Stored items from a collection:

┄┄┄┄┄┄

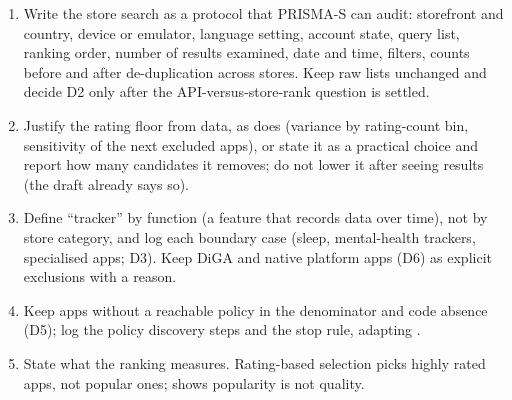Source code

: \begin{thesisbox}
\begin{enumerate}[leftmargin=1.3em]
\item Write the store search as a protocol that PRISMA-S can audit: storefront and country, device or emulator, language setting, account state, query list, ranking order, number of results examined, date and time, filters, counts before and after de-duplication across stores. Keep raw lists unchanged and decide D2 only after the API-versus-store-rank question is settled.
\item Justify the rating floor from data, as  does (variance by rating-count bin, sensitivity of the next excluded apps), or state it as a practical choice and report how many candidates it removes; do not lower it after seeing results (the draft already says so).
\item Define ``tracker'' by function (a feature that records data over time), not by store category, and log each boundary case (sleep, mental-health trackers, specialised apps; D3). Keep DiGA and native platform apps (D6) as explicit exclusions with a reason.
\item Keep apps without a reachable policy in the denominator and code absence (D5); log the policy discovery steps and the stop rule, adapting .
\item State what the ranking measures. Rating-based selection picks highly rated apps, not popular ones;  shows popularity is not quality.
\end{enumerate}
\end{thesisbox}
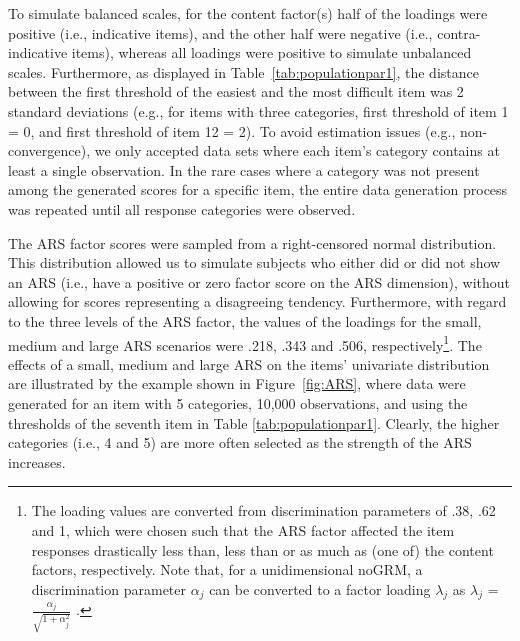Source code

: \documentclass[a4paper,man,natbib]{apa6}
\begin{document}
\begin{linenumbers}
To simulate balanced scales, for the content factor(s) half of the loadings were positive (i.e., indicative items), and the other half were negative (i.e., contra-indicative items), whereas all loadings were positive to simulate unbalanced scales. Furthermore, as displayed in Table~\ref{tab:populationpar1}, the distance between the first threshold of the easiest and the most difficult item was 2 standard deviations (e.g., for items with three categories, first threshold of item 1 = 0, and first threshold of item 12 = 2). %
To avoid estimation issues (e.g., non-convergence), we only accepted data sets where each item's category contains at least a single observation. In the rare cases where a category was not present among the generated scores for a specific item, the entire data generation process was repeated until all response categories were observed. 

The ARS factor scores were sampled from a right-censored normal distribution. This distribution allowed us to simulate subjects who either did or did not show an ARS (i.e., have a positive or zero factor score on the ARS dimension), without allowing for scores representing a disagreeing tendency.
Furthermore, with regard to the three levels of the ARS factor, the values of the loadings for the small, medium and large ARS scenarios were .218, .343 and .506, respectively\footnote{The loading values are converted from discrimination parameters of .38, .62 and 1, which were chosen such that the ARS factor affected the item responses drastically less than, less than or as much as (one of) the content factors, respectively. Note that, for a unidimensional noGRM, a discrimination parameter $\alpha_{j}$ can be converted to a factor loading $\lambda_{j}$ as $\lambda_{j}$ = $\frac{\alpha_{j}}{\sqrt{1+\alpha_{j}^{2}}}$ \citep{kamata2008note}.}. 
The effects of a small, medium and large ARS on the items' univariate distribution are illustrated by the example shown in Figure~\ref{fig:ARS}, where data were generated for an item with 5 categories, 10,000 observations, and using the thresholds of the seventh item in Table \ref{tab:populationpar1}. Clearly, the higher categories (i.e., 4 and 5) are more often selected as the strength of the ARS increases.



\end{linenumbers}
\end{document}
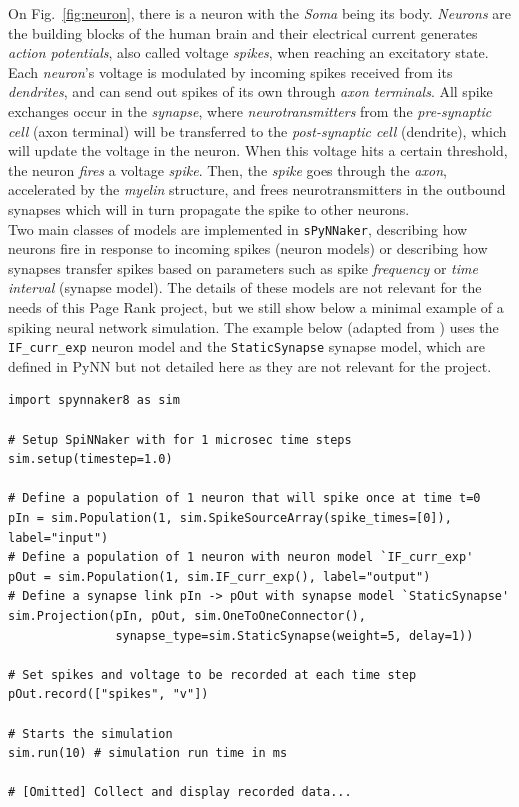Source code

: On Fig.~\ref{fig:neuron}, there is a neuron with the \textit{Soma} being its body. \textit{Neurons} are the building blocks of the human brain and their electrical current generates \textit{action potentials}, also called voltage \textit{spikes}, when reaching an excitatory state. Each \textit{neuron}'s voltage is modulated by incoming spikes received from its \textit{dendrites}, and can send out spikes of its own through \textit{axon terminals}. All spike exchanges occur in the \textit{synapse}, where \textit{neurotransmitters} from the \textit{pre-synaptic cell} (axon terminal) will be transferred to the \textit{post-synaptic cell} (dendrite), which will update the voltage in the neuron. When this voltage hits a certain threshold, the neuron \textit{fires} a voltage \textit{spike}. Then, the \textit{spike} goes through the \textit{axon}, accelerated by the \textit{myelin} structure, and frees neurotransmitters in the outbound synapses which will in turn propagate the spike to other neurons. \\

Two main classes of models are implemented in \texttt{sPyNNaker}, describing how neurons fire in response to incoming spikes (neuron models) or describing how synapses transfer spikes based on parameters such as spike \textit{frequency} or \textit{time interval} (synapse model). The details of these models are not relevant for the needs of this Page Rank project, but we still show below a minimal example of a spiking neural network simulation. The example below (adapted from \cite{pynnsim}) uses the \texttt{IF\_curr\_exp} neuron model and the \texttt{StaticSynapse} synapse model, which are defined in PyNN \cite{pynn} but not detailed here as they are not relevant for the project. \\

\begin{verbatim}
import spynnaker8 as sim

# Setup SpiNNaker with for 1 microsec time steps
sim.setup(timestep=1.0)

# Define a population of 1 neuron that will spike once at time t=0
pIn = sim.Population(1, sim.SpikeSourceArray(spike_times=[0]), label="input")
# Define a population of 1 neuron with neuron model `IF_curr_exp'
pOut = sim.Population(1, sim.IF_curr_exp(), label="output")
# Define a synapse link pIn -> pOut with synapse model `StaticSynapse'
sim.Projection(pIn, pOut, sim.OneToOneConnector(),
               synapse_type=sim.StaticSynapse(weight=5, delay=1))

# Set spikes and voltage to be recorded at each time step
pOut.record(["spikes", "v"])

# Starts the simulation
sim.run(10) # simulation run time in ms

# [Omitted] Collect and display recorded data...
\end{verbatim}

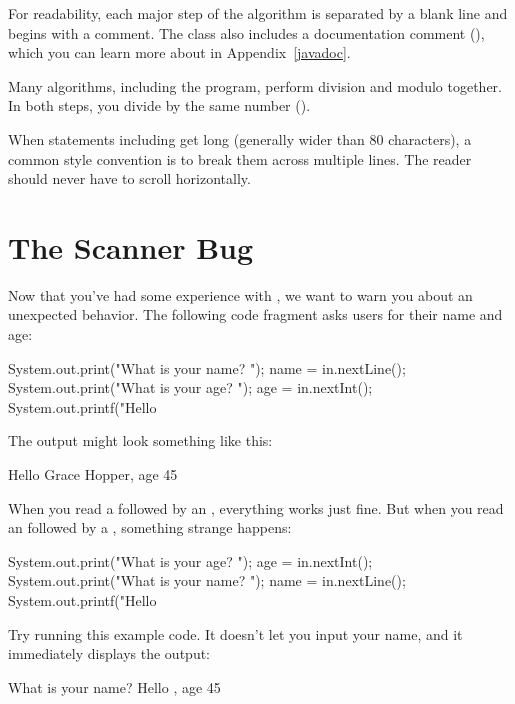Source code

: 
For readability, each major step of the algorithm is separated by a blank line and begins with a comment.
The class also includes a documentation comment (\java{/**}), which you can learn more about in Appendix~\ref{javadoc}.

Many algorithms, including the  program, perform division and modulo together.
In both steps, you divide by the same number ().

When statements including  get long (generally wider than 80 characters), a common style convention is to break them across multiple lines.
The reader should never have to scroll horizontally.


\section{The Scanner Bug}

Now that you've had some experience with , we want to warn you about an unexpected behavior.
The following code fragment asks users for their name and age:

\begin{code}
System.out.print("What is your name? ");
name = in.nextLine();
System.out.print("What is your age? ");
age = in.nextInt();
System.out.printf("Hello %
\end{code}

The output might look something like this:

\begin{stdout}
Hello Grace Hopper, age 45
\end{stdout}

When you read a  followed by an , everything works just fine.
But when you read an  followed by a , something strange happens:

\begin{code}
System.out.print("What is your age? ");
age = in.nextInt();
System.out.print("What is your name? ");
name = in.nextLine();
System.out.printf("Hello %
\end{code}

Try running this example code.
It doesn't let you input your name, and it immediately displays the output:

\begin{stdout}
What is your name? Hello , age 45
\end{stdout}


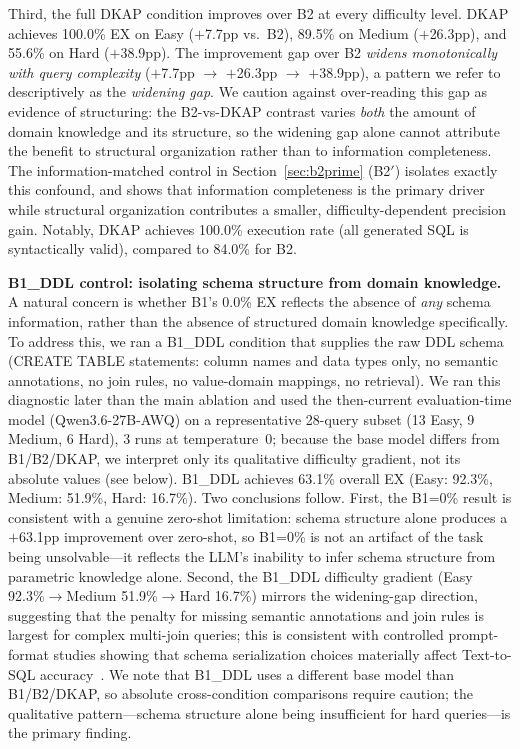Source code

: \documentclass[fleqn,10pt,lineno]{wlpeerj}
\begin{document}
Third, the full DKAP condition improves over B2 at every difficulty level. DKAP achieves 100.0\% EX on Easy ($+$7.7pp vs.\ B2), 89.5\% on Medium ($+$26.3pp), and 55.6\% on Hard ($+$38.9pp). The improvement gap over B2 \textit{widens monotonically with query complexity} ($+$7.7pp $\rightarrow$ $+$26.3pp $\rightarrow$ $+$38.9pp), a pattern we refer to descriptively as the \textit{widening gap}. We caution against over-reading this gap as evidence of structuring: the B2-vs-DKAP contrast varies \textit{both} the amount of domain knowledge and its structure, so the widening gap alone cannot attribute the benefit to structural organization rather than to information completeness. The information-matched control in Section~\ref{sec:b2prime} (B2$'$) isolates exactly this confound, and shows that information completeness is the primary driver while structural organization contributes a smaller, difficulty-dependent precision gain. Notably, DKAP achieves 100.0\% execution rate (all generated SQL is syntactically valid), compared to 84.0\% for B2.

\textbf{B1\_DDL control: isolating schema structure from domain knowledge.} A natural concern is whether B1's 0.0\% EX reflects the absence of \textit{any} schema information, rather than the absence of structured domain knowledge specifically. To address this, we ran a B1\_DDL condition that supplies the raw DDL schema (CREATE TABLE statements: column names and data types only, no semantic annotations, no join rules, no value-domain mappings, no retrieval). We ran this diagnostic later than the main ablation and used the then-current evaluation-time model (Qwen3.6-27B-AWQ) on a representative 28-query subset (13 Easy, 9 Medium, 6 Hard), 3 runs at temperature~0; because the base model differs from B1/B2/DKAP, we interpret only its qualitative difficulty gradient, not its absolute values (see below). B1\_DDL achieves 63.1\% overall EX (Easy: 92.3\%, Medium: 51.9\%, Hard: 16.7\%). Two conclusions follow. First, the B1=0\% result is consistent with a genuine zero-shot limitation: schema structure alone produces a $+$63.1pp improvement over zero-shot, so B1=0\% is not an artifact of the task being unsolvable---it reflects the LLM's inability to infer schema structure from parametric knowledge alone. Second, the B1\_DDL difficulty gradient (Easy 92.3\%$\to$Medium 51.9\%$\to$Hard 16.7\%) mirrors the widening-gap direction, suggesting that the penalty for missing semantic annotations and join rules is largest for complex multi-join queries; this is consistent with controlled prompt-format studies showing that schema serialization choices materially affect Text-to-SQL accuracy~\citep{chang2023prompt}. We note that B1\_DDL uses a different base model than B1/B2/DKAP, so absolute cross-condition comparisons require caution; the qualitative pattern---schema structure alone being insufficient for hard queries---is the primary finding.
\end{document}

┄┄┄┄┄┄

REQUIREMENT —
Show the lines of the entries that include the string "pOut", copying each in full.

EXERCISE ANSWER —
pOut = sim.Population(1, sim.IF_curr_exp(), label="output")
# Define a synapse link pIn -> pOut with synapse model `StaticSynapse'
sim.Projection(pIn, pOut, sim.OneToOneConnector(),
pOut.record(["spikes", "v"])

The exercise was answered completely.